Matières premières : regain des matières premières agricoles

Si les matières premières industrielles restent déprimées comme le prix des métaux non ferreux, le cuivre ou l’acier, les matières premières agricoles se sont réveillées comme nous l’avions anticipé le mois dernier.

Cette prévision résultait des analyses climatologiques qui prévoyaient le retour du phénomène El Nino soit une accentuation du réchauffement et des pluies diluviennes (Ce qui s’est passé en Inde dernièrement et au Pakistan). De plus, le ministère américain de l’agriculture a fait état d’une baisse des surfaces cultivées par les exploitants.

Sur le mois, ce sont donc les cours du blé qui ont le plus progressé avec un gain de 27%. En dépit de niveaux de stocks encore conséquents, il n’est pas impossible que ce mouvement perdure encore quelques temps.

L’once d’or reste endormie dans le même couloir de variation et rien n’indique des fluctuations significatives dans une approche chartiste. Certains investisseurs ont évoqué l’idée que le métal précieux pourrait se réveiller comme valeur refuge face à des perturbations marquées sur la devise euro. Encore faut-il imaginer un tel scénario.

Pour le moment, l’absence d’inflation ne milite pas pour l’or.
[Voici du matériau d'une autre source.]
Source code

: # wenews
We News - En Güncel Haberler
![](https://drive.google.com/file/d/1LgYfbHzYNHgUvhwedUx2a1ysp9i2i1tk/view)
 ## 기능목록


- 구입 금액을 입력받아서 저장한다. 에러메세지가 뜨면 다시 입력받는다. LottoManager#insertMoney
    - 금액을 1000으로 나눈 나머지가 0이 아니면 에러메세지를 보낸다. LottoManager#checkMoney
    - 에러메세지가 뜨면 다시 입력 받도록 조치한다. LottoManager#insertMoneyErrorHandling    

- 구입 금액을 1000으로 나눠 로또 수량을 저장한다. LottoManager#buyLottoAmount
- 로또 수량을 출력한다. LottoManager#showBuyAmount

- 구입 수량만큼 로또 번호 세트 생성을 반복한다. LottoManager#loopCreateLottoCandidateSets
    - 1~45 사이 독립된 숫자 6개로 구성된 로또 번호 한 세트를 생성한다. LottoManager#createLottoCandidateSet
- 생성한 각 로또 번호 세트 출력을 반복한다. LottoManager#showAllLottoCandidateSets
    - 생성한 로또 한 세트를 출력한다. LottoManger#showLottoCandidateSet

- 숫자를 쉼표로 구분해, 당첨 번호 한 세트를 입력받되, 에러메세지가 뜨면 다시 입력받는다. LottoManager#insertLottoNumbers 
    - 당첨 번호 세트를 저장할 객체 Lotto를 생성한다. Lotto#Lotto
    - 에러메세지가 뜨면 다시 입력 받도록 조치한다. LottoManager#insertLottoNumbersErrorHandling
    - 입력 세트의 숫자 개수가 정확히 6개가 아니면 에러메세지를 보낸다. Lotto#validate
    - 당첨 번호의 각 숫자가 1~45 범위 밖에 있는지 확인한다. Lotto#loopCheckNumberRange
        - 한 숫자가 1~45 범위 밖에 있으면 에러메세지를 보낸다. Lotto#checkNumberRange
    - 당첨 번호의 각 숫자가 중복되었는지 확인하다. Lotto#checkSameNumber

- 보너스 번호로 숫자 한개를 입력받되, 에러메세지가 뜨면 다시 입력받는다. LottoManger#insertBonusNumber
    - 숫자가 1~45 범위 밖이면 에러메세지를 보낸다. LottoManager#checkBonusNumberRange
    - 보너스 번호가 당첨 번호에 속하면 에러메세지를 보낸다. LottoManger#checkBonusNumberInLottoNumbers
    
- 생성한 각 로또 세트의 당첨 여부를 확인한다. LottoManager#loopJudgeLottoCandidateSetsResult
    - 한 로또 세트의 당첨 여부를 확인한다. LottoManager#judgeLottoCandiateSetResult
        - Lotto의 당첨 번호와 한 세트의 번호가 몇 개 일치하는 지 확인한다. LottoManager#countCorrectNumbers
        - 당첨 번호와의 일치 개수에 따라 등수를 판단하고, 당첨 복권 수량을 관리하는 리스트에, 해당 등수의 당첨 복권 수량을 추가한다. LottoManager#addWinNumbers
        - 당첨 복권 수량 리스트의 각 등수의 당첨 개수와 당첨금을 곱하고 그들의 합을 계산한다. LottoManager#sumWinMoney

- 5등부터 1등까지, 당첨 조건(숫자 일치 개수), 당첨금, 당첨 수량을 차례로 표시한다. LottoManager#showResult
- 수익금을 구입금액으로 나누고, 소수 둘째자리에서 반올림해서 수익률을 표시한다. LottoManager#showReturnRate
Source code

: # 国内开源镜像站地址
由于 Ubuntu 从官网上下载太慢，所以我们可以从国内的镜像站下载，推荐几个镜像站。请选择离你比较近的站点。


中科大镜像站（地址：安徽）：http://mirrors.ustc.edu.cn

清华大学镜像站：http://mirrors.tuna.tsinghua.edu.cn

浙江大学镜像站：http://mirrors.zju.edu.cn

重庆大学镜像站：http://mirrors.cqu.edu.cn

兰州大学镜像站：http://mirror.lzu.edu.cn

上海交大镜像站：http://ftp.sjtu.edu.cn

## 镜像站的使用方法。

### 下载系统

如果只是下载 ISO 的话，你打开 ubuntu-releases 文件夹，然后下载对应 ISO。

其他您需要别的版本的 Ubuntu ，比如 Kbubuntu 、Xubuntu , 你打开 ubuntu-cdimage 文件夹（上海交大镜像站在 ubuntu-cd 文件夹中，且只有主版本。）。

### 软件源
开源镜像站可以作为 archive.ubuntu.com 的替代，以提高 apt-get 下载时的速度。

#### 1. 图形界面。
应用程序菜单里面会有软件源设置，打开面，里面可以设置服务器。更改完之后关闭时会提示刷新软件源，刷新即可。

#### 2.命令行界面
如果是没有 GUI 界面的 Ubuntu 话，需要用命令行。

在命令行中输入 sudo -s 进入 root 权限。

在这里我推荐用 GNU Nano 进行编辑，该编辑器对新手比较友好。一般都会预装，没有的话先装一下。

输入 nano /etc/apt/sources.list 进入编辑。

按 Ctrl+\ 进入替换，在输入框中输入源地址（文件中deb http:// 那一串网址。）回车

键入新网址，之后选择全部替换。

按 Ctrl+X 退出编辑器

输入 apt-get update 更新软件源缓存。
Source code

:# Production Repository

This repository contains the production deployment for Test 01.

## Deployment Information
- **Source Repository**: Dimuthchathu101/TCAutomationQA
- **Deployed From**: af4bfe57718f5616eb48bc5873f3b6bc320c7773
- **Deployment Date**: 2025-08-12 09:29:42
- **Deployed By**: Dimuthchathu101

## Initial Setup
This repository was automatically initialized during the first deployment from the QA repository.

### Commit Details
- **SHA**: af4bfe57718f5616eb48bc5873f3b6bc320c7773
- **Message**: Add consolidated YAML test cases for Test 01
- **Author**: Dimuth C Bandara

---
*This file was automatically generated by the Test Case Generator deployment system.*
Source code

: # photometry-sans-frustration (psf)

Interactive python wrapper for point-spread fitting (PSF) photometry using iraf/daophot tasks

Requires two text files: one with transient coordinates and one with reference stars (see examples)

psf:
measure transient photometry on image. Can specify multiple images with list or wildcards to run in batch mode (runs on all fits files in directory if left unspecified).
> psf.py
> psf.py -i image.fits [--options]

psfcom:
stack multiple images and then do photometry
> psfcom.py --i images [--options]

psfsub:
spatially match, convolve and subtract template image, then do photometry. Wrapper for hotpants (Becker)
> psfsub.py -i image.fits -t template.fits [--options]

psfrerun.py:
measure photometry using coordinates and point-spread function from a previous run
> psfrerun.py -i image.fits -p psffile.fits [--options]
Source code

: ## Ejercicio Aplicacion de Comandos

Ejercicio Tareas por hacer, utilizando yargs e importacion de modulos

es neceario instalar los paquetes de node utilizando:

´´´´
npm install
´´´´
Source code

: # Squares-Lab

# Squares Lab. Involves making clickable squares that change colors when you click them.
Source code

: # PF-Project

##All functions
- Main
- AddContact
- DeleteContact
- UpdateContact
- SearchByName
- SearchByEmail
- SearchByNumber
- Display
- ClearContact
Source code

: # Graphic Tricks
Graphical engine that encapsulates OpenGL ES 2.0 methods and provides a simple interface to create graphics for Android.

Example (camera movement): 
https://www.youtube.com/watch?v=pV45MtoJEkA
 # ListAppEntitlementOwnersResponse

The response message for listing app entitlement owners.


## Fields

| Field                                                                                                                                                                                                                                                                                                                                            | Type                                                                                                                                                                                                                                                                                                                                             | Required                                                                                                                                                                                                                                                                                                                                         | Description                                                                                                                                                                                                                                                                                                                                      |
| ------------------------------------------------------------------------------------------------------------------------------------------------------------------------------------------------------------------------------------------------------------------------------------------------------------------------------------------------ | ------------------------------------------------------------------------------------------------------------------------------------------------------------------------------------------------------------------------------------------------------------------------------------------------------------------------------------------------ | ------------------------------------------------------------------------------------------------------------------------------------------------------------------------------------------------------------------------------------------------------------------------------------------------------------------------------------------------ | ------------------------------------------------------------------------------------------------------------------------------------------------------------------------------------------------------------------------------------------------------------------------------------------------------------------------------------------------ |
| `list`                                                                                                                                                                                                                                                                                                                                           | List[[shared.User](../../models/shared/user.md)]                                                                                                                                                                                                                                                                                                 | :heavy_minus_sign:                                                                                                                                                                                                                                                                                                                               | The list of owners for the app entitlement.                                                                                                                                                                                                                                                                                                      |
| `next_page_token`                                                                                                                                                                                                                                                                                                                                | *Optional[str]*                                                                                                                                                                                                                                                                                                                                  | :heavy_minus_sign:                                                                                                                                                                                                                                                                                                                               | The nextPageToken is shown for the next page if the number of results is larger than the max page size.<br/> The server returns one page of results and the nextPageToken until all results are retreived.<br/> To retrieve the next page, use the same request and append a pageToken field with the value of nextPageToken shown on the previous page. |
La remontée des taux d’intérêt long terme offrira désormais une rémunération qui sera au détriment de cet actif dénué de toute forme de retour aux porteurs, hors les plus- values espérées.

Le prix du baril s’est détendu légèrement en fin de période au regard des stocks US et de la poursuite de la politique menée par l’Arabie Saoudite (et en partie l’OPEP). Il marque néanmoins une stabilisation sur la période. Sur les mois à venir, nous saurons donc si l’Iran reviendra (officiellement) sur le marché mondial et donc ajouter des capacités supplémentaires face à un marché toujours déséquilibré entre la demande et l’offre.

Pour autant, nous pensons que la probabilité la plus forte est de revoir d’ici quelques mois un prix de l’or noir sur les 75 dollars.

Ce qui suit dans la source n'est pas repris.